Task requirements – Go through the entries below. Copy out every line that contains "desfazer".

Information given –
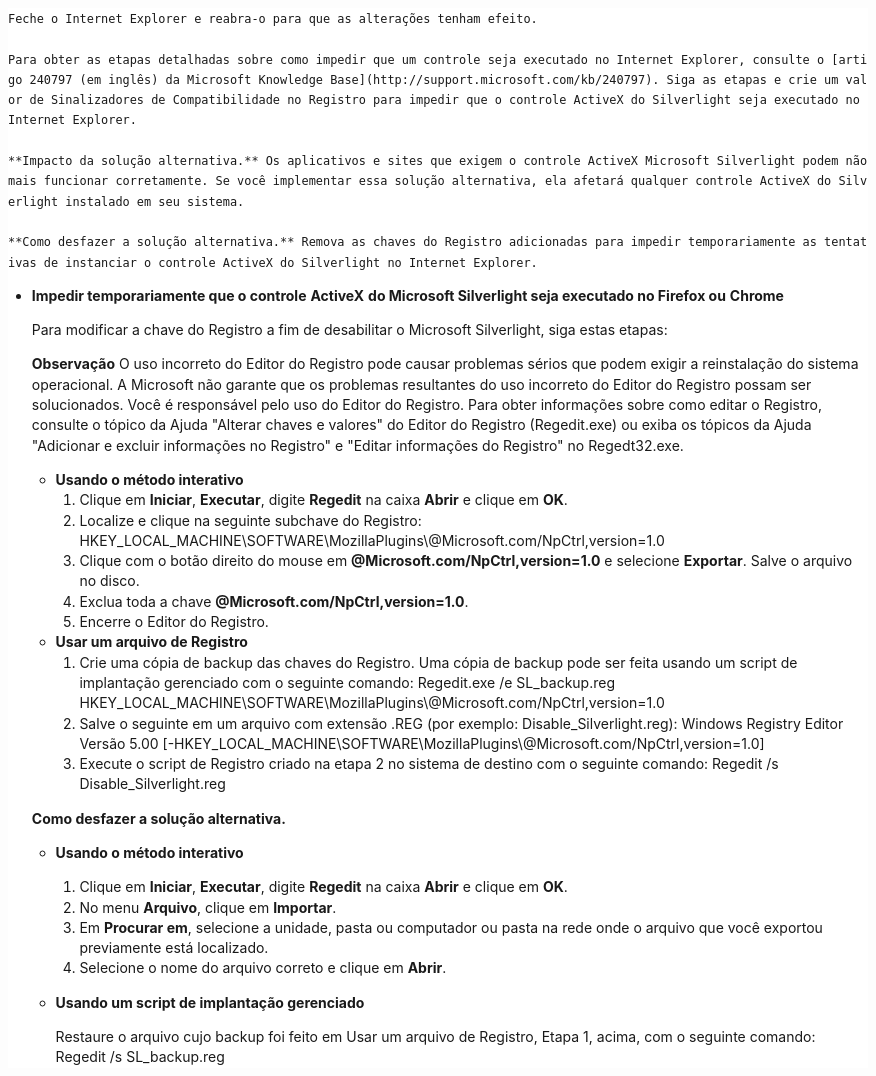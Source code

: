     Feche o Internet Explorer e reabra-o para que as alterações tenham efeito.

    Para obter as etapas detalhadas sobre como impedir que um controle seja executado no Internet Explorer, consulte o [artigo 240797 (em inglês) da Microsoft Knowledge Base](http://support.microsoft.com/kb/240797). Siga as etapas e crie um valor de Sinalizadores de Compatibilidade no Registro para impedir que o controle ActiveX do Silverlight seja executado no Internet Explorer.

    **Impacto da solução alternativa.** Os aplicativos e sites que exigem o controle ActiveX Microsoft Silverlight podem não mais funcionar corretamente. Se você implementar essa solução alternativa, ela afetará qualquer controle ActiveX do Silverlight instalado em seu sistema.

    **Como desfazer a solução alternativa.** Remova as chaves do Registro adicionadas para impedir temporariamente as tentativas de instanciar o controle ActiveX do Silverlight no Internet Explorer.

-   **Impedir temporariamente que o controle** **ActiveX** **do Microsoft Silverlight seja executado no Firefox ou** **Chrome**

    Para modificar a chave do Registro a fim de desabilitar o Microsoft Silverlight, siga estas etapas:

    **Observação** O uso incorreto do Editor do Registro pode causar problemas sérios que podem exigir a reinstalação do sistema operacional. A Microsoft não garante que os problemas resultantes do uso incorreto do Editor do Registro possam ser solucionados. Você é responsável pelo uso do Editor do Registro. Para obter informações sobre como editar o Registro, consulte o tópico da Ajuda "Alterar chaves e valores" do Editor do Registro (Regedit.exe) ou exiba os tópicos da Ajuda "Adicionar e excluir informações no Registro" e "Editar informações do Registro" no Regedt32.exe.

    -   **Usando o método interativo**
        1.  Clique em **Iniciar**, **Executar**, digite **Regedit** na caixa **Abrir** e clique em **OK**.
        2.  Localize e clique na seguinte subchave do Registro:
            HKEY\_LOCAL\_MACHINE\\SOFTWARE\\MozillaPlugins\\@Microsoft.com/NpCtrl,version=1.0
        3.  Clique com o botão direito do mouse em **@Microsoft.com/NpCtrl,version=1.0** e selecione **Exportar**. Salve o arquivo no disco.
        4.  Exclua toda a chave **@Microsoft.com/NpCtrl,version=1.0**.
        5.  Encerre o Editor do Registro.
    -   **Usar um arquivo de Registro**
        1.  Crie uma cópia de backup das chaves do Registro. Uma cópia de backup pode ser feita usando um script de implantação gerenciado com o seguinte comando:
            Regedit.exe /e SL\_backup.reg HKEY\_LOCAL\_MACHINE\\SOFTWARE\\MozillaPlugins\\@Microsoft.com/NpCtrl,version=1.0
        2.  Salve o seguinte em um arquivo com extensão .REG (por exemplo: Disable\_Silverlight.reg):
            Windows Registry Editor Versão 5.00
            \[-HKEY\_LOCAL\_MACHINE\\SOFTWARE\\MozillaPlugins\\@Microsoft.com/NpCtrl,version=1.0\]
        3.  Execute o script de Registro criado na etapa 2 no sistema de destino com o seguinte comando:
            Regedit /s Disable\_Silverlight.reg

    **Como desfazer a solução alternativa.**

    -   **Usando o método interativo**
        1.  Clique em **Iniciar**, **Executar**, digite **Regedit** na caixa **Abrir** e clique em **OK**.
        2.  No menu **Arquivo**, clique em **Importar**.
        3.  Em **Procurar em**, selecione a unidade, pasta ou computador ou pasta na rede onde o arquivo que você exportou previamente está localizado.
        4.  Selecione o nome do arquivo correto e clique em **Abrir**.
    -   **Usando um script de implantação gerenciado**

        Restaure o arquivo cujo backup foi feito em Usar um arquivo de Registro, Etapa 1, acima, com o seguinte comando:
        Regedit /s SL\_backup.reg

Exercise result –
    **Como desfazer a solução alternativa.** Remova as chaves do Registro adicionadas para impedir temporariamente as tentativas de instanciar o controle ActiveX do Silverlight no Internet Explorer.
    **Como desfazer a solução alternativa.**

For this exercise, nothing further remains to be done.